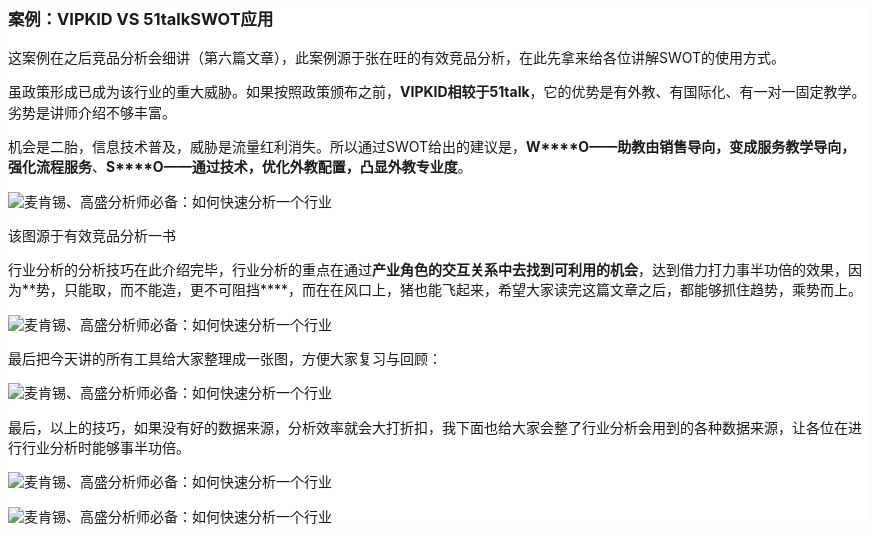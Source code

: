 ### **案例：VIPKID VS 51talkSWOT应用**

这案例在之后竞品分析会细讲（第六篇文章），此案例源于张在旺的有效竞品分析，在此先拿来给各位讲解SWOT的使用方式。

虽政策形成已成为该行业的重大威胁。如果按照政策颁布之前，**VIPKID相较于51talk**，它的优势是有外教、有国际化、有一对一固定教学。劣势是讲师介绍不够丰富。

机会是二胎，信息技术普及，威胁是流量红利消失。所以通过SWOT给出的建议是，**W****O——助教由销售导向，变成服务教学导向，强化流程服务**、**S****O——通过技术，优化外教配置，凸显外教专业度**。

![麦肯锡、高盛分析师必备：如何快速分析一个行业](https://image.woshipm.com/wp-files/2022/07/Jbsj4RZYVTRLvgvPg6io.png "麦肯锡、高盛分析师必备：如何快速分析一个行业")

该图源于有效竞品分析一书

行业分析的分析技巧在此介绍完毕，行业分析的重点在通过**产业角色的交互关系中去找到可利用的机会**，达到借力打力事半功倍的效果，因为**势，只能取，而不能造，更不可阻挡****，而在在风口上，猪也能飞起来，希望大家读完这篇文章之后，都能够抓住趋势，乘势而上。

![麦肯锡、高盛分析师必备：如何快速分析一个行业](https://image.woshipm.com/wp-files/2022/07/OftZxyoy5gUuvYVrWNnW.png "麦肯锡、高盛分析师必备：如何快速分析一个行业")

最后把今天讲的所有工具给大家整理成一张图，方便大家复习与回顾：

![麦肯锡、高盛分析师必备：如何快速分析一个行业](https://image.woshipm.com/wp-files/2022/07/s4aNQ3ctYwXKHQHmYjy7.png "麦肯锡、高盛分析师必备：如何快速分析一个行业")

最后，以上的技巧，如果没有好的数据来源，分析效率就会大打折扣，我下面也给大家会整了行业分析会用到的各种数据来源，让各位在进行行业分析时能够事半功倍。

![麦肯锡、高盛分析师必备：如何快速分析一个行业](https://image.woshipm.com/wp-files/2022/07/PLkAYXLTVcUW83Sa68qP.png "麦肯锡、高盛分析师必备：如何快速分析一个行业")

![麦肯锡、高盛分析师必备：如何快速分析一个行业](https://image.woshipm.com/wp-files/2022/07/LhknY0he00iQChY4VjGH.png "麦肯锡、高盛分析师必备：如何快速分析一个行业")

★ ★ ★

» DIRECTIONS
Only the lines from the beginning of the listing through the line with "行业分析的分析技巧在此介绍完", both ends included, are to be repeated exactly; pictures stay out.

» RESULT OF THE TASK
Source code

: ### **案例：VIPKID VS 51talkSWOT应用**

这案例在之后竞品分析会细讲（第六篇文章），此案例源于张在旺的有效竞品分析，在此先拿来给各位讲解SWOT的使用方式。

虽政策形成已成为该行业的重大威胁。如果按照政策颁布之前，**VIPKID相较于51talk**，它的优势是有外教、有国际化、有一对一固定教学。劣势是讲师介绍不够丰富。

机会是二胎，信息技术普及，威胁是流量红利消失。所以通过SWOT给出的建议是，**W****O——助教由销售导向，变成服务教学导向，强化流程服务**、**S****O——通过技术，优化外教配置，凸显外教专业度**。

![麦肯锡、高盛分析师必备：如何快速分析一个行业](https://image.woshipm.com/wp-files/2022/07/Jbsj4RZYVTRLvgvPg6io.png "麦肯锡、高盛分析师必备：如何快速分析一个行业")

该图源于有效竞品分析一书

行业分析的分析技巧在此介绍完毕，行业分析的重点在通过**产业角色的交互关系中去找到可利用的机会**，达到借力打力事半功倍的效果，因为**势，只能取，而不能造，更不可阻挡****，而在在风口上，猪也能飞起来，希望大家读完这篇文章之后，都能够抓住趋势，乘势而上。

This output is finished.